The only thing I can think of is that perhaps the relative URLs aren't being correctly parsed. Try replacing these lines:
if not src.startswith('http://'):
image_url = main_url + src.strip('/')
else:
image_url = src
With this:
image_url = urljoin(this_url, src)
And add urljoin to the list of functions you import from urlparse:
from urlparse import urlsplit, urljoin
urljoin will turn any relative link into an absolute one, whilst leaving absolute URLs intact. e.g.
>>> urljoin("http://www.foo.com", "bar/foobar.png")
"http://www.foo.com/bar/foobar.png"
>>> urljoin("http://www.foo.com", "http://www.world.com/bar/foobar.png")

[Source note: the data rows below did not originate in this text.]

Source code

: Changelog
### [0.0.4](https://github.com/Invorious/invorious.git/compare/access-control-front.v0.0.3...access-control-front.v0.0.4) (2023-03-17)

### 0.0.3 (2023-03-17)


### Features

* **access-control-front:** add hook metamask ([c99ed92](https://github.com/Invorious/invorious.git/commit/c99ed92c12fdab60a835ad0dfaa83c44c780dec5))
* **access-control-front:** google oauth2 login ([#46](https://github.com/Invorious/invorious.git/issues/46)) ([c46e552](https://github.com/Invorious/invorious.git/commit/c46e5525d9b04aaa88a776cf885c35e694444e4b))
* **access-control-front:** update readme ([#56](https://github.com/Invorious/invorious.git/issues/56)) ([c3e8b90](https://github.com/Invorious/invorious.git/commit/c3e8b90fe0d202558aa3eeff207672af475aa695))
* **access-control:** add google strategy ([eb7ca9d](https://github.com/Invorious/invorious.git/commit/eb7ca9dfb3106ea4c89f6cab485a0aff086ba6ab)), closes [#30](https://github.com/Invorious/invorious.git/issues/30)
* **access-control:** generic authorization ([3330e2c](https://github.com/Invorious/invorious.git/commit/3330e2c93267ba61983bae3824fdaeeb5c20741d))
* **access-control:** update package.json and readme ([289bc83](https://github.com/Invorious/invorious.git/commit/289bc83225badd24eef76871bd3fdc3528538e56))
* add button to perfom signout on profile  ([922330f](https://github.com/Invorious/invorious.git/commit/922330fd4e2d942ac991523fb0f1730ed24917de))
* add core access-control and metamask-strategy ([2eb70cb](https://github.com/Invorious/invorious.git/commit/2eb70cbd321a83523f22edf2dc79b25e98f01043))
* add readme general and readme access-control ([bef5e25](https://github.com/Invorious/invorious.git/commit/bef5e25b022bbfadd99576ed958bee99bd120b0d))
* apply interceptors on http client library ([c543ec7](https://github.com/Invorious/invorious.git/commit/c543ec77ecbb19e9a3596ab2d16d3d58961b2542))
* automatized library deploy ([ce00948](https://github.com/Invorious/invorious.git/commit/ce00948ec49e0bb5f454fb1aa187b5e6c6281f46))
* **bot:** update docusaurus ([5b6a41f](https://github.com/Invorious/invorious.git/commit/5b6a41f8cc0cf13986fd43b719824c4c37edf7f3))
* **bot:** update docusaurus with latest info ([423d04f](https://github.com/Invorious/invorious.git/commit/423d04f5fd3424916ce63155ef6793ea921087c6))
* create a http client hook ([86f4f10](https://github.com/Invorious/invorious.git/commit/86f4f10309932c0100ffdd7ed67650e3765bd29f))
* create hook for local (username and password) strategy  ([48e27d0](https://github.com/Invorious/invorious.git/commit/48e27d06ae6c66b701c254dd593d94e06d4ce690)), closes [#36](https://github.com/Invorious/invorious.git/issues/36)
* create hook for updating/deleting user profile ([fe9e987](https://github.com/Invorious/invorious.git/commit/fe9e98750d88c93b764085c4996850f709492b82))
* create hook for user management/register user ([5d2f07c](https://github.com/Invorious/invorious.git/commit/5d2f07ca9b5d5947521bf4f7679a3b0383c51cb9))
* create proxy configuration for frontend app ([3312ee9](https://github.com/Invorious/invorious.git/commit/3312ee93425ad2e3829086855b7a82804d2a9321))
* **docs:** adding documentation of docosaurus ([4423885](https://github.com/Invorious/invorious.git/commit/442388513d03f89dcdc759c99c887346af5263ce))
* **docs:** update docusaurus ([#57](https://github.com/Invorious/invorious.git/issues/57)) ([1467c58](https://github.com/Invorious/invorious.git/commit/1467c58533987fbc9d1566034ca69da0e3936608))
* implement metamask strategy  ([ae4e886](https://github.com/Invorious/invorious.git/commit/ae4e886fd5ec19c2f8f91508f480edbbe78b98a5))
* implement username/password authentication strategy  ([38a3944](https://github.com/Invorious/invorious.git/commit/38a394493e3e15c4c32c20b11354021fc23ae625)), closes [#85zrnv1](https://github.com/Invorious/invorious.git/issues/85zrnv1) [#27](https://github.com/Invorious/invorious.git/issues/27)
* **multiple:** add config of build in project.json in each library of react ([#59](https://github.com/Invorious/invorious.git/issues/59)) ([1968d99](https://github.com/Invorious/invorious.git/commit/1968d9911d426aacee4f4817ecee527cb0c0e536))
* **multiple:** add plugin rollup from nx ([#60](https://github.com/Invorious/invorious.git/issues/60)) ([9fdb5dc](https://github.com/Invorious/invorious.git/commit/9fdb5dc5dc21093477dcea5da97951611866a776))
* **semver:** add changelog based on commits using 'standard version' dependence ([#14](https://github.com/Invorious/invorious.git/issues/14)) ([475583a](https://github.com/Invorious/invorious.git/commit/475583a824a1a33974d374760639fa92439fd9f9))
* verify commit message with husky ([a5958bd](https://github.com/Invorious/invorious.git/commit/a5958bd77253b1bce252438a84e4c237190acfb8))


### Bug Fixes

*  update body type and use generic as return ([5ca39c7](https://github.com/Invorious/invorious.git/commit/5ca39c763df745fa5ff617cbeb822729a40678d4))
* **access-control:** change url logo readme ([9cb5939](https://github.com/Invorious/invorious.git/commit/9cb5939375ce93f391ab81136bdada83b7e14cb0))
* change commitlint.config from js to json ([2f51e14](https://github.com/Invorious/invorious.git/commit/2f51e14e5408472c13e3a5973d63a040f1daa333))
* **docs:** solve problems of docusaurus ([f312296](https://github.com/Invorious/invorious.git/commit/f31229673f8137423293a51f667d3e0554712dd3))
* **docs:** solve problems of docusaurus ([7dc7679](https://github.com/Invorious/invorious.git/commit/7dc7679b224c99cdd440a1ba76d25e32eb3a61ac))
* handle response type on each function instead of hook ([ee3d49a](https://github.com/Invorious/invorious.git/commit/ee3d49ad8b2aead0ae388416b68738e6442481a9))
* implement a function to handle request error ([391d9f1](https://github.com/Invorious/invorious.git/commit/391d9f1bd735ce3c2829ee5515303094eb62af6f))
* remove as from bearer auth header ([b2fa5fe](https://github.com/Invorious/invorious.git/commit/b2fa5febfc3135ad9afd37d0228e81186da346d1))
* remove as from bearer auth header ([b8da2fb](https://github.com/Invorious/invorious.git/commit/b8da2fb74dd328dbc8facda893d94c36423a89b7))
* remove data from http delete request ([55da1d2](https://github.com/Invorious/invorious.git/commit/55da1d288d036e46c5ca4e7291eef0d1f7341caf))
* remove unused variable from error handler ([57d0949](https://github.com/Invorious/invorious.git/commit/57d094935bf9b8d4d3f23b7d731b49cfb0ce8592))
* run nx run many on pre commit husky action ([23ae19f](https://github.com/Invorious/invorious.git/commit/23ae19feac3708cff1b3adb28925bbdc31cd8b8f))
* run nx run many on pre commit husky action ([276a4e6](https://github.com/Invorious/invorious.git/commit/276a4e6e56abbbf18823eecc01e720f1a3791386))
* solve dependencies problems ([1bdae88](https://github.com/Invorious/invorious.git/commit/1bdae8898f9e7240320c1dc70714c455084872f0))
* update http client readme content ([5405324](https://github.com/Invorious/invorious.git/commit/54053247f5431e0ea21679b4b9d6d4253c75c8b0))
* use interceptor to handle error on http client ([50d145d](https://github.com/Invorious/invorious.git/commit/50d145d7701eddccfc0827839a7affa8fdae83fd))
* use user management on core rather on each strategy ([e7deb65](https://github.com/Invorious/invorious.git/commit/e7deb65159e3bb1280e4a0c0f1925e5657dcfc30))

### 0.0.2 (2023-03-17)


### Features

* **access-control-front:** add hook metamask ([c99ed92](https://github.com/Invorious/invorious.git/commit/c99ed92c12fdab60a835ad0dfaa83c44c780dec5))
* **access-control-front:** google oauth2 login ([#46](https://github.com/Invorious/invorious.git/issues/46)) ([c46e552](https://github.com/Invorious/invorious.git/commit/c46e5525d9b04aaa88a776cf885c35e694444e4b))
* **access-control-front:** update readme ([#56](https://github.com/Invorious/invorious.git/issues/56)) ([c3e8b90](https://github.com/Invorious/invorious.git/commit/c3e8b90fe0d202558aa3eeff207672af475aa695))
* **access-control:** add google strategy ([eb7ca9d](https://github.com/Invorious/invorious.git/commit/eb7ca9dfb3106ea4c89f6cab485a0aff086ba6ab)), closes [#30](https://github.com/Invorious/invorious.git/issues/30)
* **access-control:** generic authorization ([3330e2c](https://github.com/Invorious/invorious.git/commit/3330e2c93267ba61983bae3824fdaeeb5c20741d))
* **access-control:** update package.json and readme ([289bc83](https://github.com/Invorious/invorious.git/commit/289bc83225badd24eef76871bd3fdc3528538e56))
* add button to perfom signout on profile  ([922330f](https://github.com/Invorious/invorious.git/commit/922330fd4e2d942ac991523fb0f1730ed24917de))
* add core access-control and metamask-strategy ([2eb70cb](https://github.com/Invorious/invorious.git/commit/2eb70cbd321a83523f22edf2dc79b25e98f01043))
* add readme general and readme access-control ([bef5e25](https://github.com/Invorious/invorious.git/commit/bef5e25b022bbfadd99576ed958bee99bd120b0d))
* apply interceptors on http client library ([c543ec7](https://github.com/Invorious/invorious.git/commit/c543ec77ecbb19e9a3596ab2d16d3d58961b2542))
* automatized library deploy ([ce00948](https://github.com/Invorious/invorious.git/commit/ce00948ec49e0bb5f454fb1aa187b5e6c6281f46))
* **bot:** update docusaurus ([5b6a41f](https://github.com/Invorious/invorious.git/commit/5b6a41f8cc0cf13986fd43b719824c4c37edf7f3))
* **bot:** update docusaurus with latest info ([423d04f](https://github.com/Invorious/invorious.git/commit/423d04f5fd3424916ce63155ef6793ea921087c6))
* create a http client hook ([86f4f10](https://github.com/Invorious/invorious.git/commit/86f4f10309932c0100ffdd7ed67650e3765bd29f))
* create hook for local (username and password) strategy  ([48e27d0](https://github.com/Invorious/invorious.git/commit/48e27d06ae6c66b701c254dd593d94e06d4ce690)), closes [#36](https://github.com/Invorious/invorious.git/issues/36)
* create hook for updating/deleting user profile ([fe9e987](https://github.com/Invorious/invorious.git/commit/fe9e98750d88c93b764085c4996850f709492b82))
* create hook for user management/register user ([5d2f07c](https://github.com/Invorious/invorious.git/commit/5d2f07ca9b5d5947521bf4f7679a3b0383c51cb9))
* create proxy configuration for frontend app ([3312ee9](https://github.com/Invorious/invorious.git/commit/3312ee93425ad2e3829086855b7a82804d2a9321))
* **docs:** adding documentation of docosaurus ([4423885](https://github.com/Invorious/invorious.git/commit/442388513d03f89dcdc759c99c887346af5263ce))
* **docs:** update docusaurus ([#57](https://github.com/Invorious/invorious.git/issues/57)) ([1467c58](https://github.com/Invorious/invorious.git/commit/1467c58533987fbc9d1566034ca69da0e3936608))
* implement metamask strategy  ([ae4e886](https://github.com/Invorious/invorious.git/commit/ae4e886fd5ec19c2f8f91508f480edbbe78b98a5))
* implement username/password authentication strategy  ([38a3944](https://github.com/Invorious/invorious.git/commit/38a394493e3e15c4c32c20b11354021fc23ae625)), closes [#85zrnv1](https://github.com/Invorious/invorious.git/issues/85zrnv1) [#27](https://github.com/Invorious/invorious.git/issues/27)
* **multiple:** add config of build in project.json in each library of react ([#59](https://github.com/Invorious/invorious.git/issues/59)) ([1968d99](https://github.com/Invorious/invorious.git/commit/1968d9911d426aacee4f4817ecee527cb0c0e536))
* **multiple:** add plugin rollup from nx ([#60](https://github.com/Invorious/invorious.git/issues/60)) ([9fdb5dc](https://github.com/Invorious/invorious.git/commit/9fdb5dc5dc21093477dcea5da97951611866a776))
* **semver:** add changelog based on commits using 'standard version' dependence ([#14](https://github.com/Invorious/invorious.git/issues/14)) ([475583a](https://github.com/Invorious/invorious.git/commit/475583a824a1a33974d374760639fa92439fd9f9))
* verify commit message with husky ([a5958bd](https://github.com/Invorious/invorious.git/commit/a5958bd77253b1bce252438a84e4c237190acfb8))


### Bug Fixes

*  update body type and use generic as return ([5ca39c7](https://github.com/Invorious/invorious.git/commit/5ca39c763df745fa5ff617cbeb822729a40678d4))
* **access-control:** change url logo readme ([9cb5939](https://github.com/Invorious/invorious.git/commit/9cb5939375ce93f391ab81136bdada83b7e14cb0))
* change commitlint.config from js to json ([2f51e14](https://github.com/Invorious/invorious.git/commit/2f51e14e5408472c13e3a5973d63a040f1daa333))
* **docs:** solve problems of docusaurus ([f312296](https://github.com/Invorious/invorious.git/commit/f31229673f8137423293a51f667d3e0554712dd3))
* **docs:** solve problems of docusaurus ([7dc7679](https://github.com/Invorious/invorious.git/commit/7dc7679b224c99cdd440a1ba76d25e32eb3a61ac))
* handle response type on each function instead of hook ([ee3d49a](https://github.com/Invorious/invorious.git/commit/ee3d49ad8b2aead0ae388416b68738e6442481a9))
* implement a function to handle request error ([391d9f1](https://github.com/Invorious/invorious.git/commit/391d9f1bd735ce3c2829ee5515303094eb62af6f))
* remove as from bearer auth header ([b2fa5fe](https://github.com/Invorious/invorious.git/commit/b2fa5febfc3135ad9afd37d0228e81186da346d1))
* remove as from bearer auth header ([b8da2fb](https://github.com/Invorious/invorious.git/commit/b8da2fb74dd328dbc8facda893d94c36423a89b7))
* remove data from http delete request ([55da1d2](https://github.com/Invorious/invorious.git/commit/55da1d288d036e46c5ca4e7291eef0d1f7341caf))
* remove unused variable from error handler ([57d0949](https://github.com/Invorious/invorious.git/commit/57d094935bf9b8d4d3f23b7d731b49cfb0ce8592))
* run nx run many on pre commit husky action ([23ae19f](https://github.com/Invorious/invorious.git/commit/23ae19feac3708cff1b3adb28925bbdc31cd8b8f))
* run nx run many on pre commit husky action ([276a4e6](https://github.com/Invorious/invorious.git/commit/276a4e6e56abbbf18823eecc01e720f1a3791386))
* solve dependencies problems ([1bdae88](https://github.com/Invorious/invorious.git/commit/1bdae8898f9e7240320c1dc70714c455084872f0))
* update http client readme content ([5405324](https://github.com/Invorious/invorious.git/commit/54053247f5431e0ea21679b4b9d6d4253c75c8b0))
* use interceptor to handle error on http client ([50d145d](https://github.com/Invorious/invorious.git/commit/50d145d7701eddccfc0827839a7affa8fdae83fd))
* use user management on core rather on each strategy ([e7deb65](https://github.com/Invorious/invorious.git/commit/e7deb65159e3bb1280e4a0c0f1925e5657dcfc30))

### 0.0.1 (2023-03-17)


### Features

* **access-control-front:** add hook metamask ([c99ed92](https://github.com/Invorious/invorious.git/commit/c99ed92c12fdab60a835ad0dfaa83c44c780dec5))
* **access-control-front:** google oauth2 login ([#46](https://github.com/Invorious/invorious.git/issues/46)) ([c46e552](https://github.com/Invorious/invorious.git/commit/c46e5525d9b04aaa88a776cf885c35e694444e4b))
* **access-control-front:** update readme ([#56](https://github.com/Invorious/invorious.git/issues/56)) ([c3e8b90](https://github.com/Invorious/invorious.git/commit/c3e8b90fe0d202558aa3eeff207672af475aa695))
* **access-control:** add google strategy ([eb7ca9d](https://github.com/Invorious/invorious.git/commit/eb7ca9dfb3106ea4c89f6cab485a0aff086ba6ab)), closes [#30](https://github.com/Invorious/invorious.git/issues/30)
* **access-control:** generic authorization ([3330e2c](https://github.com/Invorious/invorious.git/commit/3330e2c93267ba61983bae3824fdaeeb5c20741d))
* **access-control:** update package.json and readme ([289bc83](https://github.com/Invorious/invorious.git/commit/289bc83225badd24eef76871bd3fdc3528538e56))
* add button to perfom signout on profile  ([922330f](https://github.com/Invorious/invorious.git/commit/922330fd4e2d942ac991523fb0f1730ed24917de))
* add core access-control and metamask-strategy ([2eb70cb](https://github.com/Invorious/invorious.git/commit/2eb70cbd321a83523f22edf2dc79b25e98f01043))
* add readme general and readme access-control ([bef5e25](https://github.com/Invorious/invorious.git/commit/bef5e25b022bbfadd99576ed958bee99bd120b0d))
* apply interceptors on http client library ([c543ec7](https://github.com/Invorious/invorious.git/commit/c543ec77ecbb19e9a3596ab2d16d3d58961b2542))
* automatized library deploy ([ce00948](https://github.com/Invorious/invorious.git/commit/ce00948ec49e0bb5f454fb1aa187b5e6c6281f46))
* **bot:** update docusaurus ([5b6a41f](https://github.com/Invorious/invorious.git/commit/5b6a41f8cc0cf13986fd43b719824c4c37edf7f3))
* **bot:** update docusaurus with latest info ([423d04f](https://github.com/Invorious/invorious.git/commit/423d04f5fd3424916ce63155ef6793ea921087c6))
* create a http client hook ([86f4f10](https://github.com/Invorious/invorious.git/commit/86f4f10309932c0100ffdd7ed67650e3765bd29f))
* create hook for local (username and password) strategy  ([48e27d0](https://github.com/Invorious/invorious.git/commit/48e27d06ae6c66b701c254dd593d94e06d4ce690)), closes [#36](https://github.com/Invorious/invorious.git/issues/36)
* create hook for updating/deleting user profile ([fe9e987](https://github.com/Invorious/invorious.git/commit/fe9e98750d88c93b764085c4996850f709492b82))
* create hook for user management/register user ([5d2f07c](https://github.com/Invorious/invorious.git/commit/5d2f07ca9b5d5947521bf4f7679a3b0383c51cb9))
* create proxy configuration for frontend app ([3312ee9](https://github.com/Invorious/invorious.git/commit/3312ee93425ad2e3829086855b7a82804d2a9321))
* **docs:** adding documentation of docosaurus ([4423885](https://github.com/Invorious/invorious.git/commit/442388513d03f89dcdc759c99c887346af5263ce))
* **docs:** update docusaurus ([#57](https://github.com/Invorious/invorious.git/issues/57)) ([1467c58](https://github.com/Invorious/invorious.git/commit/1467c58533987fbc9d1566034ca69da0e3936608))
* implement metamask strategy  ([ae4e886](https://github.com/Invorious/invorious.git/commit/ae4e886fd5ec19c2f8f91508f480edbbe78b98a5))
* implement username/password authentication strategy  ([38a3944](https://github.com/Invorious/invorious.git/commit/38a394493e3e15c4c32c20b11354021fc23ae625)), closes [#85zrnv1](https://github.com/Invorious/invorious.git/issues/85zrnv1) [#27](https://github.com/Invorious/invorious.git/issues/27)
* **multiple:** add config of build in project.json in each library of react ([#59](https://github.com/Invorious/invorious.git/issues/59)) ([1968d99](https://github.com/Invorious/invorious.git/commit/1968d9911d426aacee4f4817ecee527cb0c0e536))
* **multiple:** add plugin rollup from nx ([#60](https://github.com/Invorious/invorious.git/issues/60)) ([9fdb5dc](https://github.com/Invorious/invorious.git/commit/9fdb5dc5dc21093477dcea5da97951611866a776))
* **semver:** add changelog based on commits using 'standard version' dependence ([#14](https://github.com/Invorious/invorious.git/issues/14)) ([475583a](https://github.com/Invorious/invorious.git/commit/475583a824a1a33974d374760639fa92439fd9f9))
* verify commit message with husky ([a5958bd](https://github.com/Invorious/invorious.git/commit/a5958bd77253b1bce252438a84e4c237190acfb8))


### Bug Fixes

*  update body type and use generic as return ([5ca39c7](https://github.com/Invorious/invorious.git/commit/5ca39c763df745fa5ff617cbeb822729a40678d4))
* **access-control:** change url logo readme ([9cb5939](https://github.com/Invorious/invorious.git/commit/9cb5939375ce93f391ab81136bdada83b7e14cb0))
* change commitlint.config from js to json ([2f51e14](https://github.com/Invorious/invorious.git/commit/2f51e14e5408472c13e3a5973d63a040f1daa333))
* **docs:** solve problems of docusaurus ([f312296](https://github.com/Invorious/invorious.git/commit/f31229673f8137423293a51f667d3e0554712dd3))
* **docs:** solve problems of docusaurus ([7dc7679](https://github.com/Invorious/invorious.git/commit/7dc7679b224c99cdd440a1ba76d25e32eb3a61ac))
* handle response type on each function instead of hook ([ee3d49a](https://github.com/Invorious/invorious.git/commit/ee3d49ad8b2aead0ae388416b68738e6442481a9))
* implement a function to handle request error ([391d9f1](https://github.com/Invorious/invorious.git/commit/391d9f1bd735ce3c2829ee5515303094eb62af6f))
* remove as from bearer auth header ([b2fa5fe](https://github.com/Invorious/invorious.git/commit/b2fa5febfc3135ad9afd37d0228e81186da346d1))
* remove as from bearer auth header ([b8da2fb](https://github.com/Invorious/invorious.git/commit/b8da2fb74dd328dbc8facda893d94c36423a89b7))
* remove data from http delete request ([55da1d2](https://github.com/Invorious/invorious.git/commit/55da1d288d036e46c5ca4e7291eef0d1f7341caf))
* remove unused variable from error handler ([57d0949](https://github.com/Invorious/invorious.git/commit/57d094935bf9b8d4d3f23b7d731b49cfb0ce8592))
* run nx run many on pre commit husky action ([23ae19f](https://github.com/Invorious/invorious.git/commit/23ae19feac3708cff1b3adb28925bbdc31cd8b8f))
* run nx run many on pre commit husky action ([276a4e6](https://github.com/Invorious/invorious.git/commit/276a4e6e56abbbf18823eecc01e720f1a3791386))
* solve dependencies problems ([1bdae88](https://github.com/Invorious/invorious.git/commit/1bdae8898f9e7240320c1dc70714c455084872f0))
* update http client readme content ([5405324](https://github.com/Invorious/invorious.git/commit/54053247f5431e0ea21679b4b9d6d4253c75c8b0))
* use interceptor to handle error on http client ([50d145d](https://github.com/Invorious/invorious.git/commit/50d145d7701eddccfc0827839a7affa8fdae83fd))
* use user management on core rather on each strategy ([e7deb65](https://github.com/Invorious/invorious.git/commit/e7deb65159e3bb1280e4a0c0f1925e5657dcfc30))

"http://www.world.com/bar/foobar.png"
Your code does the same thing, but there may be URLs it falls over on, giving an incorrect final URL. urljoin should work correctly for any valid URL. Whether this is the problem, I'm not sure, but it's the only thing I can currently think of.
Also, you have:
Which will go up by increments of 1 each time. The URLs, however, go up in increments of 15 (e.g. st=0, st=15, st=30...) :
for i in range(0, 526, 15)
Whilst either should work, you're probably iterating over the same posts multiple times.